DATA TO USE below:

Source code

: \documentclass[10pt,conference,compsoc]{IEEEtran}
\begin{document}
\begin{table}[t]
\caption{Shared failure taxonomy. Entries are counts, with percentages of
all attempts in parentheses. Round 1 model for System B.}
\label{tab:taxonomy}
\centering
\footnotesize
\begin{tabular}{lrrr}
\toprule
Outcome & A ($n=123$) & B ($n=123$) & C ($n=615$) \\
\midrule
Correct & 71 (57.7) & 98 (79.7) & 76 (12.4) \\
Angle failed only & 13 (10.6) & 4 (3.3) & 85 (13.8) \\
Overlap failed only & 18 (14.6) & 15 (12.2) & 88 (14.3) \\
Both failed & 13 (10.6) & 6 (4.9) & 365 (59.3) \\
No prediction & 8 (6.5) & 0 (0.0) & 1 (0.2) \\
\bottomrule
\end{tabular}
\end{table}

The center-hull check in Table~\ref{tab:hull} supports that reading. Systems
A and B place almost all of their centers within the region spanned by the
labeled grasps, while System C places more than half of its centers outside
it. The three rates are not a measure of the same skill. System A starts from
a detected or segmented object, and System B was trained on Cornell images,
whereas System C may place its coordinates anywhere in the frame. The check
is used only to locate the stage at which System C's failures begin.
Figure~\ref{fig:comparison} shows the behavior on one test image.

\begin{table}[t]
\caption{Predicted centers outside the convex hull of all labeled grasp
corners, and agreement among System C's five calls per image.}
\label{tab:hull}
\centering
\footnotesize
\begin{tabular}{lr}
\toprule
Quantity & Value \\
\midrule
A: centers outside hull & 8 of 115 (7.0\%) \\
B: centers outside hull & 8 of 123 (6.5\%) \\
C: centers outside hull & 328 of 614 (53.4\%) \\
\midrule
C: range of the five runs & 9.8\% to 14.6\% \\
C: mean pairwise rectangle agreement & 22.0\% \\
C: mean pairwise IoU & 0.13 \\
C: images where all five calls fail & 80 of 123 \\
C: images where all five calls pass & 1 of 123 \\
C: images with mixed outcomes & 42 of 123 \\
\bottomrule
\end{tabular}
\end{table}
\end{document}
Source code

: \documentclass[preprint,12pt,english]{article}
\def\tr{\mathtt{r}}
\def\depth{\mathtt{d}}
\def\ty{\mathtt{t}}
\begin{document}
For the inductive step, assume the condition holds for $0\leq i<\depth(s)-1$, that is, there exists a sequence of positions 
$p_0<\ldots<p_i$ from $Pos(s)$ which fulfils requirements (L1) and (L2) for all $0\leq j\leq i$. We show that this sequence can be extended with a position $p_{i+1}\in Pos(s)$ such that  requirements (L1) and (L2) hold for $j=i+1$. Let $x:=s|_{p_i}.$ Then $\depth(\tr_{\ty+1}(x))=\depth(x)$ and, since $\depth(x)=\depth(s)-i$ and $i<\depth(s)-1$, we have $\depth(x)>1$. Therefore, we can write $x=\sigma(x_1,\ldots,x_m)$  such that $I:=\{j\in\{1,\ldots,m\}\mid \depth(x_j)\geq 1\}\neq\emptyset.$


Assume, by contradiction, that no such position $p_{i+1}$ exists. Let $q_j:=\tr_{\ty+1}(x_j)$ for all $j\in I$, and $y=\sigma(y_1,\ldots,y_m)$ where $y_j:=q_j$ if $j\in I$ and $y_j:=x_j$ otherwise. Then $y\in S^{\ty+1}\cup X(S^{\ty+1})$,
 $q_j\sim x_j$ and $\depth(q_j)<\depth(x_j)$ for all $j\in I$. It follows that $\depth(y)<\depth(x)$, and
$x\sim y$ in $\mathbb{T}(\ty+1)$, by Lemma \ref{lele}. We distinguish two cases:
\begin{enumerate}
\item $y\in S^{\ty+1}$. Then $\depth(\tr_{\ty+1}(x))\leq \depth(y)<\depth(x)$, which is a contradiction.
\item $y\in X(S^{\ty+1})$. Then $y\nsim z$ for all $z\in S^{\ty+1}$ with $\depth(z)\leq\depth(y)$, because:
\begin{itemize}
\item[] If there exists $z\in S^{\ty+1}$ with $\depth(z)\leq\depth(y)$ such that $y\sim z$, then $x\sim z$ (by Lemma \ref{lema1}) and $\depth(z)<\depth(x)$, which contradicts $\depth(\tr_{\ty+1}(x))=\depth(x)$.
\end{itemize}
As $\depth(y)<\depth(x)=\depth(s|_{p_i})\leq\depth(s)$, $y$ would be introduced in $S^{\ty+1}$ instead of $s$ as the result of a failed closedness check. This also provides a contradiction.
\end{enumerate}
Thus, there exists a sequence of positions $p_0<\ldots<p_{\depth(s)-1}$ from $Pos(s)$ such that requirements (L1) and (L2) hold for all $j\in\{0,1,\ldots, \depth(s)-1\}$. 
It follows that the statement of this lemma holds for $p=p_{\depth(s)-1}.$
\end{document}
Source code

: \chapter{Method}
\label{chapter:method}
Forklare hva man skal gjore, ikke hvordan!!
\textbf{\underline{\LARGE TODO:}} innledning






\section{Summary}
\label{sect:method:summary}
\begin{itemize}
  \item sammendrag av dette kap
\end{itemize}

End of DATA TO USE.

• _TASK INSTRUCTIONS_
The lines above that hold the word "taxonomy" should be found and copied out.

• _RESPONSE BOX_
\caption{Shared failure taxonomy. Entries are counts, with percentages of
\label{tab:taxonomy}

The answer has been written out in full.